**EXTRACTED MATERIAL**

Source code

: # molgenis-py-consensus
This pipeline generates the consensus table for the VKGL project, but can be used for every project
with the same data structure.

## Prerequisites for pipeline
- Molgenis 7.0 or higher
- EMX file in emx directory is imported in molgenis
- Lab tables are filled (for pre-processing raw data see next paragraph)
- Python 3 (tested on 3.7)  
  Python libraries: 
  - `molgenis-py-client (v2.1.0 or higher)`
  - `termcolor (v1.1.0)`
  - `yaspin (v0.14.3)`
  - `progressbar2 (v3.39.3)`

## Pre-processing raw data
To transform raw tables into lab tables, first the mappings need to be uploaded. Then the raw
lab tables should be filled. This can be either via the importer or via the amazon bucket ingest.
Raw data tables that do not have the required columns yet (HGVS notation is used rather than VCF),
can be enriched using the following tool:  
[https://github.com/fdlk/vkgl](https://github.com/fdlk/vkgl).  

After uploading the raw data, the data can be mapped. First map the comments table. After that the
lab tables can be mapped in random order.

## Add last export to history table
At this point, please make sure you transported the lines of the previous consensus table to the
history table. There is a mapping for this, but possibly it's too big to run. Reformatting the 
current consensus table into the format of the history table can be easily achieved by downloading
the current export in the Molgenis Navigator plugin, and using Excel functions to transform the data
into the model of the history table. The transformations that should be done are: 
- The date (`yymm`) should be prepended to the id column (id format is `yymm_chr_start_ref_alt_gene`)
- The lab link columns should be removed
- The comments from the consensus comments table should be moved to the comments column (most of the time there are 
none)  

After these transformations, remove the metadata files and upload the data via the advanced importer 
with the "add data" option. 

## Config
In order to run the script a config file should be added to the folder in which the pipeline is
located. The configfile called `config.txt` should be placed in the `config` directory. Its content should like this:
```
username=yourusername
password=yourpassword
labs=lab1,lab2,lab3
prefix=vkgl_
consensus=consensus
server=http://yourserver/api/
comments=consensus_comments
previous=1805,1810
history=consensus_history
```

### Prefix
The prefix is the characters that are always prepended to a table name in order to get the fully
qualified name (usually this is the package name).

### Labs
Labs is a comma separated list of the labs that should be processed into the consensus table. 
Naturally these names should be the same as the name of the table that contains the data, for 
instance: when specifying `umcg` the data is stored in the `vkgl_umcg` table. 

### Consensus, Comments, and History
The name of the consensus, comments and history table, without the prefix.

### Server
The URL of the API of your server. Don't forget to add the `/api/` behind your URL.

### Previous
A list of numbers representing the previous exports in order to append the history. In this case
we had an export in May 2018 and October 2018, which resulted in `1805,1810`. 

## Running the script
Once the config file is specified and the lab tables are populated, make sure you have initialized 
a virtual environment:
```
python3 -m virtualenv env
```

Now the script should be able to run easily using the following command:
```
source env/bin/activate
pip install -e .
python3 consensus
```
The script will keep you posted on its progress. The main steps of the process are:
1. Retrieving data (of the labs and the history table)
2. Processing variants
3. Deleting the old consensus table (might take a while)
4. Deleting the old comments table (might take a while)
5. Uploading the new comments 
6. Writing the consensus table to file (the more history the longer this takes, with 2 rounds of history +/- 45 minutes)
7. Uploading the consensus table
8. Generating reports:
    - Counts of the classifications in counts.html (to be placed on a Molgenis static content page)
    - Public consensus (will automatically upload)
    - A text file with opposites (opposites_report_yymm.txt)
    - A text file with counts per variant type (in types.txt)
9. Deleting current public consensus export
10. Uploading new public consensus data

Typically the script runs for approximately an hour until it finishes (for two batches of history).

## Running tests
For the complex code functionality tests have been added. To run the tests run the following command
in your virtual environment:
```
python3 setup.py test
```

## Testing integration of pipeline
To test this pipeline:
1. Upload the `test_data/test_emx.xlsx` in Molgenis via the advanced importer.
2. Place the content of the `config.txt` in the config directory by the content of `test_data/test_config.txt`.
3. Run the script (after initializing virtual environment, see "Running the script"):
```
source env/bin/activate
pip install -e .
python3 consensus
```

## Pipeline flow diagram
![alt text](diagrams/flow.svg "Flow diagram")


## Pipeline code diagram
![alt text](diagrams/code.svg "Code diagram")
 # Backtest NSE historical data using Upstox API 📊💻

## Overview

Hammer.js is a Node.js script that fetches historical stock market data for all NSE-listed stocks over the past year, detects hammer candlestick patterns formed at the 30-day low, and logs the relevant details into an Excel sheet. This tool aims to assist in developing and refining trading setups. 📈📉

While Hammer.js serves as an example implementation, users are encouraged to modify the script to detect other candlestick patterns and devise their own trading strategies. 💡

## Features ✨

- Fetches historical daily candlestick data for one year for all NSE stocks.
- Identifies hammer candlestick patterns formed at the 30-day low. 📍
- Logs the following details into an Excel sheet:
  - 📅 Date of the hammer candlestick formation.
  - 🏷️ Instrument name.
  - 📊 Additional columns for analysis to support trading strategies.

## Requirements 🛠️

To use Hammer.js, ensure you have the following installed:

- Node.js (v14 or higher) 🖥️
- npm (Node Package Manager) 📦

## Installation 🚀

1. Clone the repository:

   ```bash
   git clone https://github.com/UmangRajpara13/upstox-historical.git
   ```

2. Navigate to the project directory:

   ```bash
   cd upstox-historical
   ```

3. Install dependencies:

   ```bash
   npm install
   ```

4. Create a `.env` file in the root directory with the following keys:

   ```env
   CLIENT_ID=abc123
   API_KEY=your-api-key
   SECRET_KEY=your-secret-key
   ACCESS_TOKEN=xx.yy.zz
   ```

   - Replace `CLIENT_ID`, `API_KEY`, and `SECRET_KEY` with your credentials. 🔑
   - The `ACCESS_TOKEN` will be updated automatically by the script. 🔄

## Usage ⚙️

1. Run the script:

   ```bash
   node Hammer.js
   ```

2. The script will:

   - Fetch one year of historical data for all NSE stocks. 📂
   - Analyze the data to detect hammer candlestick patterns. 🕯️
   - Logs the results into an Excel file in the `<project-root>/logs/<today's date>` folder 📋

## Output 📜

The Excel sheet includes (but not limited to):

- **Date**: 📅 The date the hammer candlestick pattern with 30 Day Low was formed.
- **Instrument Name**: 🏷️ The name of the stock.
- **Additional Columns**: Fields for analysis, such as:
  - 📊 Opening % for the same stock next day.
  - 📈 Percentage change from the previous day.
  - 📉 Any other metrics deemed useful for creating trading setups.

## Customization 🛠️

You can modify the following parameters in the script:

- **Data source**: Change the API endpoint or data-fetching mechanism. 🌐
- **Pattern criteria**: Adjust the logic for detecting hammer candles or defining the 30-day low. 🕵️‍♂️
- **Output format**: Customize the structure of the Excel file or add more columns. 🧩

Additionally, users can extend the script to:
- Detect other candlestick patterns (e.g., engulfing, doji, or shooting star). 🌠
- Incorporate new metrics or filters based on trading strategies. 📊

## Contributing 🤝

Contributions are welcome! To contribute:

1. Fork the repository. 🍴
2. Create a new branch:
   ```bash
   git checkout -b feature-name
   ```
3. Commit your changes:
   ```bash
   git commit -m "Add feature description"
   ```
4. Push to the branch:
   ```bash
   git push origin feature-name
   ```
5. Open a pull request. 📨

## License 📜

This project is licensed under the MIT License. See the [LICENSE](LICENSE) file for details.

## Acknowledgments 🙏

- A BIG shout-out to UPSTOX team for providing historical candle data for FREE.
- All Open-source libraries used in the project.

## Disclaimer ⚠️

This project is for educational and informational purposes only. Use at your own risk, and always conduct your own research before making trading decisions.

**EXERCISE PROMPT**
Copy out the records once more, exactly as they are written.

**ANSWER SPACE**
Source code

: # molgenis-py-consensus
This pipeline generates the consensus table for the VKGL project, but can be used for every project
with the same data structure.

## Prerequisites for pipeline
- Molgenis 7.0 or higher
- EMX file in emx directory is imported in molgenis
- Lab tables are filled (for pre-processing raw data see next paragraph)
- Python 3 (tested on 3.7)  
  Python libraries: 
  - `molgenis-py-client (v2.1.0 or higher)`
  - `termcolor (v1.1.0)`
  - `yaspin (v0.14.3)`
  - `progressbar2 (v3.39.3)`

## Pre-processing raw data
To transform raw tables into lab tables, first the mappings need to be uploaded. Then the raw
lab tables should be filled. This can be either via the importer or via the amazon bucket ingest.
Raw data tables that do not have the required columns yet (HGVS notation is used rather than VCF),
can be enriched using the following tool:  
[https://github.com/fdlk/vkgl](https://github.com/fdlk/vkgl).  

After uploading the raw data, the data can be mapped. First map the comments table. After that the
lab tables can be mapped in random order.

## Add last export to history table
At this point, please make sure you transported the lines of the previous consensus table to the
history table. There is a mapping for this, but possibly it's too big to run. Reformatting the 
current consensus table into the format of the history table can be easily achieved by downloading
the current export in the Molgenis Navigator plugin, and using Excel functions to transform the data
into the model of the history table. The transformations that should be done are: 
- The date (`yymm`) should be prepended to the id column (id format is `yymm_chr_start_ref_alt_gene`)
- The lab link columns should be removed
- The comments from the consensus comments table should be moved to the comments column (most of the time there are 
none)  

After these transformations, remove the metadata files and upload the data via the advanced importer 
with the "add data" option. 

## Config
In order to run the script a config file should be added to the folder in which the pipeline is
located. The configfile called `config.txt` should be placed in the `config` directory. Its content should like this:
```
username=yourusername
password=yourpassword
labs=lab1,lab2,lab3
prefix=vkgl_
consensus=consensus
server=http://yourserver/api/
comments=consensus_comments
previous=1805,1810
history=consensus_history
```

### Prefix
The prefix is the characters that are always prepended to a table name in order to get the fully
qualified name (usually this is the package name).

### Labs
Labs is a comma separated list of the labs that should be processed into the consensus table. 
Naturally these names should be the same as the name of the table that contains the data, for 
instance: when specifying `umcg` the data is stored in the `vkgl_umcg` table. 

### Consensus, Comments, and History
The name of the consensus, comments and history table, without the prefix.

### Server
The URL of the API of your server. Don't forget to add the `/api/` behind your URL.

### Previous
A list of numbers representing the previous exports in order to append the history. In this case
we had an export in May 2018 and October 2018, which resulted in `1805,1810`. 

## Running the script
Once the config file is specified and the lab tables are populated, make sure you have initialized 
a virtual environment:
```
python3 -m virtualenv env
```

Now the script should be able to run easily using the following command:
```
source env/bin/activate
pip install -e .
python3 consensus
```
The script will keep you posted on its progress. The main steps of the process are:
1. Retrieving data (of the labs and the history table)
2. Processing variants
3. Deleting the old consensus table (might take a while)
4. Deleting the old comments table (might take a while)
5. Uploading the new comments 
6. Writing the consensus table to file (the more history the longer this takes, with 2 rounds of history +/- 45 minutes)
7. Uploading the consensus table
8. Generating reports:
    - Counts of the classifications in counts.html (to be placed on a Molgenis static content page)
    - Public consensus (will automatically upload)
    - A text file with opposites (opposites_report_yymm.txt)
    - A text file with counts per variant type (in types.txt)
9. Deleting current public consensus export
10. Uploading new public consensus data

Typically the script runs for approximately an hour until it finishes (for two batches of history).

## Running tests
For the complex code functionality tests have been added. To run the tests run the following command
in your virtual environment:
```
python3 setup.py test
```

## Testing integration of pipeline
To test this pipeline:
1. Upload the `test_data/test_emx.xlsx` in Molgenis via the advanced importer.
2. Place the content of the `config.txt` in the config directory by the content of `test_data/test_config.txt`.
3. Run the script (after initializing virtual environment, see "Running the script"):
```
source env/bin/activate
pip install -e .
python3 consensus
```

## Pipeline flow diagram
![alt text](diagrams/flow.svg "Flow diagram")


## Pipeline code diagram
![alt text](diagrams/code.svg "Code diagram")
 # Backtest NSE historical data using Upstox API 📊💻

## Overview

Hammer.js is a Node.js script that fetches historical stock market data for all NSE-listed stocks over the past year, detects hammer candlestick patterns formed at the 30-day low, and logs the relevant details into an Excel sheet. This tool aims to assist in developing and refining trading setups. 📈📉

While Hammer.js serves as an example implementation, users are encouraged to modify the script to detect other candlestick patterns and devise their own trading strategies. 💡

## Features ✨

- Fetches historical daily candlestick data for one year for all NSE stocks.
- Identifies hammer candlestick patterns formed at the 30-day low. 📍
- Logs the following details into an Excel sheet:
  - 📅 Date of the hammer candlestick formation.
  - 🏷️ Instrument name.
  - 📊 Additional columns for analysis to support trading strategies.

## Requirements 🛠️

To use Hammer.js, ensure you have the following installed:

- Node.js (v14 or higher) 🖥️
- npm (Node Package Manager) 📦

## Installation 🚀

1. Clone the repository:

   ```bash
   git clone https://github.com/UmangRajpara13/upstox-historical.git
   ```

2. Navigate to the project directory:

   ```bash
   cd upstox-historical
   ```

3. Install dependencies:

   ```bash
   npm install
   ```

4. Create a `.env` file in the root directory with the following keys:

   ```env
   CLIENT_ID=abc123
   API_KEY=your-api-key
   SECRET_KEY=your-secret-key
   ACCESS_TOKEN=xx.yy.zz
   ```

   - Replace `CLIENT_ID`, `API_KEY`, and `SECRET_KEY` with your credentials. 🔑
   - The `ACCESS_TOKEN` will be updated automatically by the script. 🔄

## Usage ⚙️

1. Run the script:

   ```bash
   node Hammer.js
   ```

2. The script will:

   - Fetch one year of historical data for all NSE stocks. 📂
   - Analyze the data to detect hammer candlestick patterns. 🕯️
   - Logs the results into an Excel file in the `<project-root>/logs/<today's date>` folder 📋

## Output 📜

The Excel sheet includes (but not limited to):

- **Date**: 📅 The date the hammer candlestick pattern with 30 Day Low was formed.
- **Instrument Name**: 🏷️ The name of the stock.
- **Additional Columns**: Fields for analysis, such as:
  - 📊 Opening % for the same stock next day.
  - 📈 Percentage change from the previous day.
  - 📉 Any other metrics deemed useful for creating trading setups.

## Customization 🛠️

You can modify the following parameters in the script:

- **Data source**: Change the API endpoint or data-fetching mechanism. 🌐
- **Pattern criteria**: Adjust the logic for detecting hammer candles or defining the 30-day low. 🕵️‍♂️
- **Output format**: Customize the structure of the Excel file or add more columns. 🧩

Additionally, users can extend the script to:
- Detect other candlestick patterns (e.g., engulfing, doji, or shooting star). 🌠
- Incorporate new metrics or filters based on trading strategies. 📊

## Contributing 🤝

Contributions are welcome! To contribute:

1. Fork the repository. 🍴
2. Create a new branch:
   ```bash
   git checkout -b feature-name
   ```
3. Commit your changes:
   ```bash
   git commit -m "Add feature description"
   ```
4. Push to the branch:
   ```bash
   git push origin feature-name
   ```
5. Open a pull request. 📨

## License 📜

This project is licensed under the MIT License. See the [LICENSE](LICENSE) file for details.

## Acknowledgments 🙏

- A BIG shout-out to UPSTOX team for providing historical candle data for FREE.
- All Open-source libraries used in the project.

## Disclaimer ⚠️

This project is for educational and informational purposes only. Use at your own risk, and always conduct your own research before making trading decisions.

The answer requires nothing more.